There are contexts in XQuery where line endings are *not* normalized. For
example, they are not normalized in a CDATA section, a direct comment
constructor, or a direct processing instruction constructor. Since the syntax of
each of these constructs is explicitly designed to mimic XML, it seems odd that
the handling of line endings here should differ from XML.

Further, XQuery doesn't normalize line endings appearing in the middle of an
ordinary expression (for example, between "declare" and "function". This doesn't
matter unless XML 1.1-style line endings are used.

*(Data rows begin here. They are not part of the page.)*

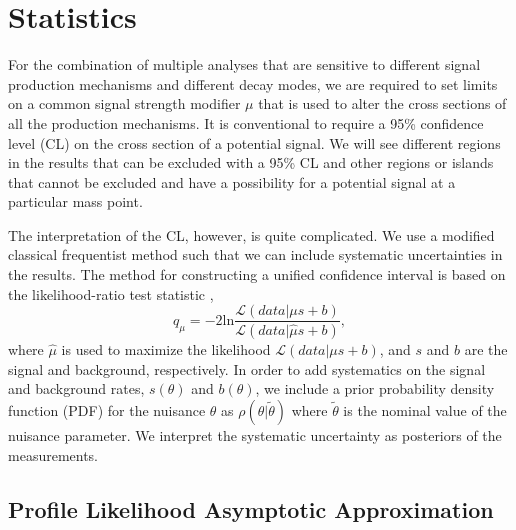 \section{Statistics}\label{sec:Statistics}

For the combination of multiple analyses that are sensitive to different signal production mechanisms and different decay modes, we are required to set limits on a common signal strength modifier $\mu$ that is used to alter the cross sections of all the production mechanisms. It is conventional to require a 95\% confidence level (CL) on the cross section of a potential signal. We will see different regions in the results that can be excluded with a 95\% CL and other regions or islands that cannot be excluded and have a possibility for a potential signal at a particular mass point. 

The interpretation of the CL, however, is quite complicated. We use a modified classical frequentist method such that we can include systematic uncertainties in the results. The method for constructing a unified confidence interval is based on the likelihood-ratio test statistic \cite{feldman_unified_1998}, 
\begin{equation}\label{eqn:likelihoodtest}
q_\mu=-2\text{ln}\frac{\mathcal{L}(data|\mu s+b)}{\mathcal{L}(data|\hat{\mu} s+b)},
\end{equation}
where $\hat{\mu}$ is used to maximize the likelihood $\mathcal{L}(data|\mu s+b)$, and $s$ and $b$ are the signal and background, respectively. In order to add systematics on the signal and background rates, $s(\theta)$ and $b(\theta)$, we include a prior probability density function (PDF) for the nuisance $\theta$ as $\rho(\theta|\widetilde{\theta})$ where $\widetilde{\theta}$ is the nominal value of the nuisance parameter. We interpret the systematic uncertainty as posteriors of the measurements.

\subsection{Profile Likelihood Asymptotic Approximation}\label{subsec:Asymptotic}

Currently, if an XQuery
processor decides to follow the XML 1.1 profile, then it allows and normalizes a
NEL character appearing in element content or in a string literal; allows and
doesn't normalize it in a CDATA section, comment, or PI; and disallows it in the
middle of an expression.

I can't see any good reason why XQuery doesn't do the same as XML, and specify
that all line endings in the query are normalized according to the XML 1.0 or
1.1 rules irrespective of the syntactic context, before any lexical or syntactic
analysis of the query starts.

Michael Kay
Comment 1 Scott Boag 2005-05-17 19:53:09 UTC
I can't see any technical issue with the grammar with doing uniform line ending
normalization, except the need for pre-processing of the VersionDecl in the case
of XQuery, which has to be done in any event.  One has to assume the encoding is
known for XPath, that that isn't an issue.

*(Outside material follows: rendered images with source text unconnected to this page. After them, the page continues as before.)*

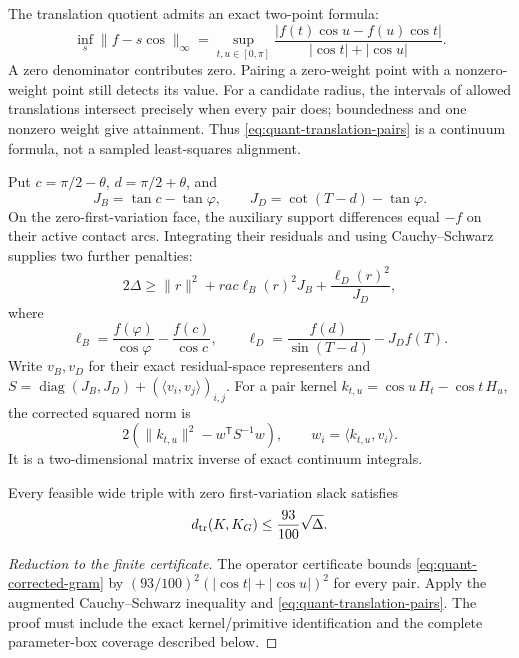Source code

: The translation quotient admits an exact two-point formula:
\begin{equation}\label{eq:quant-translation-pairs}
 \inf_s\|f-s\cos\|_\infty
 =\sup_{t,u\in[0,\pi]}
 \frac{|f(t)\cos u-f(u)\cos t|}{|\cos t|+|\cos u|}.
\end{equation}
A zero denominator contributes zero. Pairing a zero-weight point with a
nonzero-weight point still detects its value. For a candidate radius, the
intervals of allowed translations intersect precisely when every pair does;
boundedness and one nonzero weight give attainment. Thus
\cref{eq:quant-translation-pairs} is a continuum formula, not a sampled
least-squares alignment.

Put $c=\pi/2-\theta$, $d=\pi/2+\theta$, and
\[
 J_B=\tan c-\tan\varphi,\qquad
 J_D=\cot(T-d)-\tan\varphi.
\]
On the zero-first-variation face, the auxiliary support differences equal
$-f$ on their active contact arcs. Integrating their residuals and using
Cauchy--Schwarz supplies two further penalties:
\[
 2\Delta\ge \|r\|^2+rac{\ell_B(r)^2}{J_B}
                       +\frac{\ell_D(r)^2}{J_D},
\]
where
\[
 \ell_B=\frac{f(\varphi)}{\cos\varphi}-\frac{f(c)}{\cos c},\qquad
 \ell_D=\frac{f(d)}{\sin(T-d)}-J_Df(T).
\]
Write $v_B,v_D$ for their exact residual-space representers and
$S=\operatorname{diag}(J_B,J_D)+(\langle v_i,v_j\rangle)_{i,j}$.
For a pair kernel $k_{t,u}=\cos u\,H_t-\cos t\,H_u$, the corrected squared
norm is
\begin{equation}\label{eq:quant-corrected-gram}
 2\left(\|k_{t,u}\|^2-w^{\mathsf T}S^{-1}w\right),
 \qquad w_i=\langle k_{t,u},v_i\rangle.
\end{equation}
It is a two-dimensional matrix inverse of exact continuum integrals.

\begin{theorem}
\label{thm:quant-critical-face}
Every feasible wide triple with zero first-variation slack satisfies
\[
 d_{\rm tr}(K,\KG)\le\frac{93}{100}\sqrt\Delta.
\]
\end{theorem}
\begin{proof}[Reduction to the finite certificate]
The operator certificate bounds \cref{eq:quant-corrected-gram} by
$(93/100)^2(|\cos t|+|\cos u|)^2$ for every pair. Apply the augmented
Cauchy--Schwarz inequality and \cref{eq:quant-translation-pairs}.
The proof must include the exact kernel/primitive identification and the
complete parameter-box coverage described below.
\end{proof}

Since the normalization occurs essentially out-of-band to the syntax parsing
process, I don't think there has to be any effect to the rest of the document. 
Of course, a real world parser would not do two passes... it's just cleaner to
specify it this way.

I suggest a new section immediately above the section on whitespace, where we
pretty much do the same as the XML specifications.  I'm not very happy with how
the XML 1.0 vs. XML 1.1 wording is done in the first paragraph... this would be
easier if we had a proper XML 1.1 named feature, or the like.  Any suggestions
on ways to better handle this would be much appreciated.

=========
A.2.2 End-of-Line Handling

The [XPath/XQuery] processor MUST behave as if it normalized all line breaks on
input, before parsing. The normalization should be done according to the choice
to support [XML 1.0], or [XML 1.1] lexical processing.

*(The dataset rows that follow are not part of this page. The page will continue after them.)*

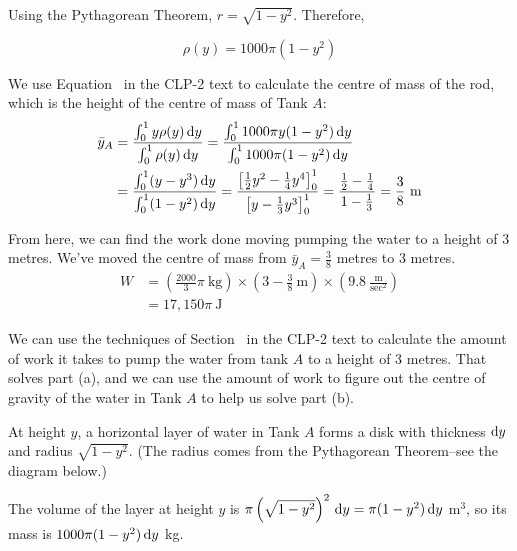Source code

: \begin{solution}
\begin{description}
Using the Pythagorean Theorem, $r = \sqrt{1-y^2}$. Therefore,

\[\rho(y)= 1000\pi(1-y^2)\]

We use Equation~ in the CLP-2 text to calculate the centre of mass of the rod, which is the height of the centre of mass of Tank $A$:
\begin{align*}
\bar y_A&=\frac{\int_0^1 y\rho(y)\,\dee{y}}{\int_0^1 \rho(y)\,\dee{y}} =
\frac{\int_0^1 1000\pi y(1-y^2)\,\dee{y}}{\int_0^1 1000\pi(1-y^2)\,\dee{y}}\\
&=\frac{\int_0^1(y-y^3)\,\dee{y}}{\int_0^1(1-y^2)\,\dee{y}} = \frac{\left[\frac{1}{2}y^2 - \frac{1}{4}y^4\right]_0^1}{\left[y-\frac{1}{3}y^3\right]_0^1} = \frac{\frac{1}{2}-\frac{1}{4}}{1-\frac{1}{3}}=\frac{3}{8}~\text{m}
\end{align*}

From here, we can find the work done moving pumping the water to a height of 3 metres. We've moved the centre of mass from $\bar y_A = \frac{3}{8}$ metres to 3 metres.
\begin{align*}
W&=\left(\frac{2000}{3}\pi~\text{kg}\right)\times\left(3 - \frac{3}{8}~\text{m}\right)\times\left(9.8 ~\frac{\text{m}}{\text{sec}^2}\right)\\
&=17,150\pi~\text{J}
\end{align*}
\item[Option 2:] We can use the techniques of Section~
 in the CLP-2 text to calculate the amount of work it takes to pump the water from tank $A$ to a height of 3 metres. That solves part (a), and we can use the amount of work to figure out the centre of gravity of the water in Tank $A$ to help us solve part (b).

At height $y$, a horizontal layer of water in Tank $A$ forms a disk with thickness $\dee{y}$ and radius $\sqrt{1-y^2}$. (The radius  comes from the Pythagorean Theorem--see  the diagram below.)

\begin{center}\end{center}

The volume of the layer at height $y$ is $\pi \left(\sqrt{1-y^2}\right)^2\,\dee{y} = \pi(1-y^2)\,\dee{y}$ m$^3$, so its mass is $1000\pi(1-y^2)\,\dee{y}$ kg.


\end{description}
\end{solution}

A.2.2.1 XML 1.0 End-of-Line Handling

For [XML 1.0] processing, all of the following MUST be translated to a single
#xA character:

   1.  the two-character sequence #xD #xA
   2.   any #xD character that is not immediately followed by #xA.

A.2.2.2 XML 1.1 End-of-Line Handling

For [XML 1.1] processing, all of the following MUST be translated to a single
#xA character:

   1.  the two-character sequence #xD #xA
   2.  the two-character sequence #xD #x85
   3.  the single character #x85
   4.   the single character #x2028
   5.   any #xD character that is not immediately followed by #xA or #x85.

(XQuery-only)The characters #x85 and #x2028 cannot be reliably recognized and
translated until the VersionDecl declaration (if present) has been read. 
===========
Comment 2 Don Chamberlin 2005-06-11 02:59:02 UTC
I have deleted references to line-ending normalization from XQuery Sections 
3.1.1 (Literals) and 3.7.1.3 (Dir. Elem. Constructor--Content, Rule 1a). Scott, 
after you have inserted the new section on global end-of-line handling into 
Appendix A, you can close this bug report.
--Don
Comment 3 Scott Boag 2005-07-22 20:47:40 UTC
This work has been completed.